For the entries below, print exactly the lines between the line holding "- [[Cryptography]]" and the line holding "- [[Object-oriented programming]]", inclusive, and nothing else.

*****

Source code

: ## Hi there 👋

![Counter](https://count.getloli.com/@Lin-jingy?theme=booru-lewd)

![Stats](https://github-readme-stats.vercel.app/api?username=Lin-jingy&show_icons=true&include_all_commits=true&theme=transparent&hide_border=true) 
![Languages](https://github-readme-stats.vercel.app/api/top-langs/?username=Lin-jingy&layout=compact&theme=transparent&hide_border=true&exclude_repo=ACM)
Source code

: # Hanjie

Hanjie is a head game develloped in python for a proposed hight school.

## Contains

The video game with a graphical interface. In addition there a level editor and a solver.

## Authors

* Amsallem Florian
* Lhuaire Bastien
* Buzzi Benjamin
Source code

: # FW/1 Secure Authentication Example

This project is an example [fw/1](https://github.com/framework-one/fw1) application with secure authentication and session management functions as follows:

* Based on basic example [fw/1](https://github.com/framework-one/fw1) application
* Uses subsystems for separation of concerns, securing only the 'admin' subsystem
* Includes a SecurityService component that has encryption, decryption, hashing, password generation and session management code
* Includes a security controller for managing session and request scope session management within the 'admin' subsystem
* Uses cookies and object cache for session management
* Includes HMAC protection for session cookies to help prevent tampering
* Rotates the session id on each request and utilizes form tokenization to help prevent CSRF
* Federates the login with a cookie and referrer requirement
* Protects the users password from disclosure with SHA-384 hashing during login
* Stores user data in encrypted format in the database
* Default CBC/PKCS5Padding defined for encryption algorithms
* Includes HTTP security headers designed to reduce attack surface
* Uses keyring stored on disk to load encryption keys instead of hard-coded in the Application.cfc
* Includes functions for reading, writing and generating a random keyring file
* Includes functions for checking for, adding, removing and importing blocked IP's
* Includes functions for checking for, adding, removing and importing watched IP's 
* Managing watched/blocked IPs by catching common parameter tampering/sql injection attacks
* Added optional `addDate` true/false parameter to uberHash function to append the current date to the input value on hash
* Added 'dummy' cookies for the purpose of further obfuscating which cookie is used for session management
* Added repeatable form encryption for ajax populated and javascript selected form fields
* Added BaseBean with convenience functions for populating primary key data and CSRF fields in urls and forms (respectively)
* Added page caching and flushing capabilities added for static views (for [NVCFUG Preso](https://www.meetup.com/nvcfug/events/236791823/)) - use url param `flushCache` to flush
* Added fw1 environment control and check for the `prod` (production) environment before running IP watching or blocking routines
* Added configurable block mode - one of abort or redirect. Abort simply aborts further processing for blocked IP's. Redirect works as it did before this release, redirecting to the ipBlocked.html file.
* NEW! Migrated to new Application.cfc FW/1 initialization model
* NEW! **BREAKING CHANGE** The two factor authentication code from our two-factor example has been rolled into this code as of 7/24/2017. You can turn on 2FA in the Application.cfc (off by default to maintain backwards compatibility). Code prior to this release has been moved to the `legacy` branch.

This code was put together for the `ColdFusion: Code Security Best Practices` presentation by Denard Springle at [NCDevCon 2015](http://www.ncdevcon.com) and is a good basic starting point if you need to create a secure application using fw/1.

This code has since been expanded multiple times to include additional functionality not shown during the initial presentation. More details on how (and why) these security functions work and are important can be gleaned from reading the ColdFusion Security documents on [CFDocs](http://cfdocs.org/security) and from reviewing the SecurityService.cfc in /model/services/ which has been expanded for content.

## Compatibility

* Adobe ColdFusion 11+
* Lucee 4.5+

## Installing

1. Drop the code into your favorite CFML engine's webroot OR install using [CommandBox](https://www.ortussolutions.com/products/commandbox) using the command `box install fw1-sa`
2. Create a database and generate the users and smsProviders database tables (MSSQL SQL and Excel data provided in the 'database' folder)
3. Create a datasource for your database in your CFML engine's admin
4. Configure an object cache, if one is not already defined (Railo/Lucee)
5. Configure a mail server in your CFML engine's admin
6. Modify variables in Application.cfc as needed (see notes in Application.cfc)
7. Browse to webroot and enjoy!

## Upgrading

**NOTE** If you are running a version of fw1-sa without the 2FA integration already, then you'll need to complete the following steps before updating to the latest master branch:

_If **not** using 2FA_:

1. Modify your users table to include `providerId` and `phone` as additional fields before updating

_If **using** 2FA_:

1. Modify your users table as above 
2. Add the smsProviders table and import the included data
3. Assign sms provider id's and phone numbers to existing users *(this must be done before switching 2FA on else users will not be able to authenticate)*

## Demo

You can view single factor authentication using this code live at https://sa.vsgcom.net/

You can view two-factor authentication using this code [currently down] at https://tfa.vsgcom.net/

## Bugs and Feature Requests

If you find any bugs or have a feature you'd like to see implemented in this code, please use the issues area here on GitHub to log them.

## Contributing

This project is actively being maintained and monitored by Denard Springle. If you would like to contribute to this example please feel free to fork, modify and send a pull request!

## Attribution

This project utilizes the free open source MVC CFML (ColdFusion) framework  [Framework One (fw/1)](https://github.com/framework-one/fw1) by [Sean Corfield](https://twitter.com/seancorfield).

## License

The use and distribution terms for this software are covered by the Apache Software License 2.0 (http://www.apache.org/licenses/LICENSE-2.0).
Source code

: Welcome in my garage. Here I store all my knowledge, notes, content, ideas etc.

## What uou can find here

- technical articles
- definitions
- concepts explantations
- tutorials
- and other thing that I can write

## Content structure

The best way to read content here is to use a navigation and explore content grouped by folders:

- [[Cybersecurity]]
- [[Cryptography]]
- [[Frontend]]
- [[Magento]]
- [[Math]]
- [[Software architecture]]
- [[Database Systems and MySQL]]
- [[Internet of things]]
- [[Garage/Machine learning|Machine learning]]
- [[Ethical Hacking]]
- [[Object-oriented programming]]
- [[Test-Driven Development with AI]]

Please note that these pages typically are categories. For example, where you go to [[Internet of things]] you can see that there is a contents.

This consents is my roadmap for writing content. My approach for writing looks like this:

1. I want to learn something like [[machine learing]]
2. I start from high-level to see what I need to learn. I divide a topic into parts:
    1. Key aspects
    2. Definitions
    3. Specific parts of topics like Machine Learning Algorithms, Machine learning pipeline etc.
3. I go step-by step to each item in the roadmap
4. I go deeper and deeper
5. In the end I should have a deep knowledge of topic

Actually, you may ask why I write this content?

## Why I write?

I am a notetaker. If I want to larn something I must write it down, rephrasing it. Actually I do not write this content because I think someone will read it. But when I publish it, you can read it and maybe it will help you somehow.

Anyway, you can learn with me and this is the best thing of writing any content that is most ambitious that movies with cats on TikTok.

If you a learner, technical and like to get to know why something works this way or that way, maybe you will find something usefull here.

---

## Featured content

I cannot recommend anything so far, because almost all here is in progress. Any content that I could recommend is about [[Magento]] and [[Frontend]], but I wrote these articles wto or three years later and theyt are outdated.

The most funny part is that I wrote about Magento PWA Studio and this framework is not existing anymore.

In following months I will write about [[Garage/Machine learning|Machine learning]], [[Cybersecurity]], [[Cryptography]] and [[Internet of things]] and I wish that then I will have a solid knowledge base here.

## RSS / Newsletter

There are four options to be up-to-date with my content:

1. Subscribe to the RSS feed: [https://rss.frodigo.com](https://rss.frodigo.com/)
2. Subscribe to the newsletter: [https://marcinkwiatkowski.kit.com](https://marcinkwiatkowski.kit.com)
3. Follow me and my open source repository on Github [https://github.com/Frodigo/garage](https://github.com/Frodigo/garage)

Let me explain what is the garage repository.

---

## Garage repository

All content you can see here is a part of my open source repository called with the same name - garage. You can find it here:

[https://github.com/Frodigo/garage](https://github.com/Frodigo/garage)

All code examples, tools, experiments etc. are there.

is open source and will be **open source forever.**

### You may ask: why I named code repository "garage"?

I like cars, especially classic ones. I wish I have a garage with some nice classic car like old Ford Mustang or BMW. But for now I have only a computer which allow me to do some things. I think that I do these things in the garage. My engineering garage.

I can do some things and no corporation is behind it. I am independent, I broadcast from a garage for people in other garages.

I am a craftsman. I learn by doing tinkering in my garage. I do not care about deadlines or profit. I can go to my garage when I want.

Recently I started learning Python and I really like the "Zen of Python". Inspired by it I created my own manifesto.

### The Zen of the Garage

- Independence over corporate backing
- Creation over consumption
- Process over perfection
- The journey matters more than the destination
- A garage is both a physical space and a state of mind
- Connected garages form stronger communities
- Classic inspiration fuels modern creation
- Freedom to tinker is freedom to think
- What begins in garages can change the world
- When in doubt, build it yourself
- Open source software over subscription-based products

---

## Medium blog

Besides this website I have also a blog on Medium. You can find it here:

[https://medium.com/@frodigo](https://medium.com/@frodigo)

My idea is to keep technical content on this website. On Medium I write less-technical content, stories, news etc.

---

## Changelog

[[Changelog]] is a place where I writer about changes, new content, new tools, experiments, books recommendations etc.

*****

EXERCISE OUTPUT:
- [[Cryptography]]
- [[Frontend]]
- [[Magento]]
- [[Math]]
- [[Software architecture]]
- [[Database Systems and MySQL]]
- [[Internet of things]]
- [[Garage/Machine learning|Machine learning]]
- [[Ethical Hacking]]
- [[Object-oriented programming]]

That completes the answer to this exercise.